US politician (1859–1940)

Lincoln Loy McCandless (September 18, 1859 - October 5, 1940) was a United States cattle rancher, industrialist and politician for the Territory of Hawaii. McCandless served in the United States Congress as a territorial delegate. A former member of the Hawaii Republican Party, McCandless was one of the earliest leaders of the Hawaii Democratic Party.

==Life==
Born September 18, 1859, in Indiana, Pennsylvania, his mother was Eliza Ann Newman and father Thomas McCartney McCandless.
McCandless grew up in Volcano, West Virginia. McCandless moved to Hawaii in 1882 to employ his expertise in oil drilling and mining to construct artesian wells. He joined his older brothers James S. McCandless (born 1855) who had arrived in 1880, and John A. McCandless (born 1853) who had arrived in 1881, forming the McCandless Brothers family firm.
On May 24, 1904, he married Elizabeth Janet Cartwright of New York.

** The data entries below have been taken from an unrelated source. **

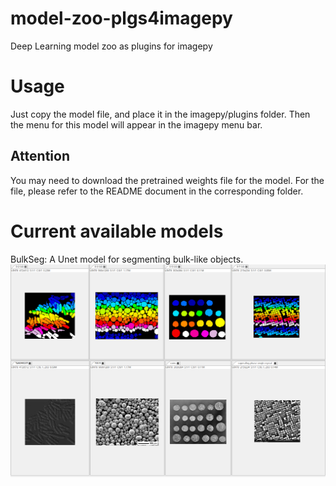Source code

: # model-zoo-plgs4imagepy
Deep Learning model zoo as plugins for imagepy

# Usage
Just copy the model file, and place it in the imagepy/plugins folder.
Then the menu for this model will appear in the imagepy menu bar.
## Attention
You may need to download the pretrained weights file for the model. 
For the file, please refer to the README document in the corresponding folder.

# Current available models
BulkSeg: A Unet model for segmenting bulk-like objects.
![bulkseg-demo](BulkSeg/menus/BulkSeg/demo.png)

McCandless entered political life as a member of the Republic of Hawaii House of Representatives from the 5th district from 1898 to 1900.
After the United States annexed the islands to form the Territory of Hawaii, McCandless was elected to the territorial legislature as a senator from 1902 to 1906. He started his career in the Hawaii Republican Party. But by 1906, he started to challenge the long-serving Prince Jonah Kūhiō Kalaniana'ole.

By 1908 McCandless switched to join the Hawaii Democratic Party to oppose Kūhiō as non-voting delegate to the United States House of Representatives for Hawaii Territory's at-large congressional district,
He was also nominated in 1910, and in 1912, losing all those elections, but Democrat William Paul Jarrett was nominated and won the elections in 1922 and 1924.
McCandless was nominated and won the election on November 8, 1932, and served one term from March 4, 1933, to January 3, 1935. Losing a bid for reelection, McCandless directed the construction of roads, buildings, and a sewer system for Honolulu. He died in Honolulu, on October 5, 1940, and was cremated and interred in Oahu Cemetery in the Nuʻuanu Valley.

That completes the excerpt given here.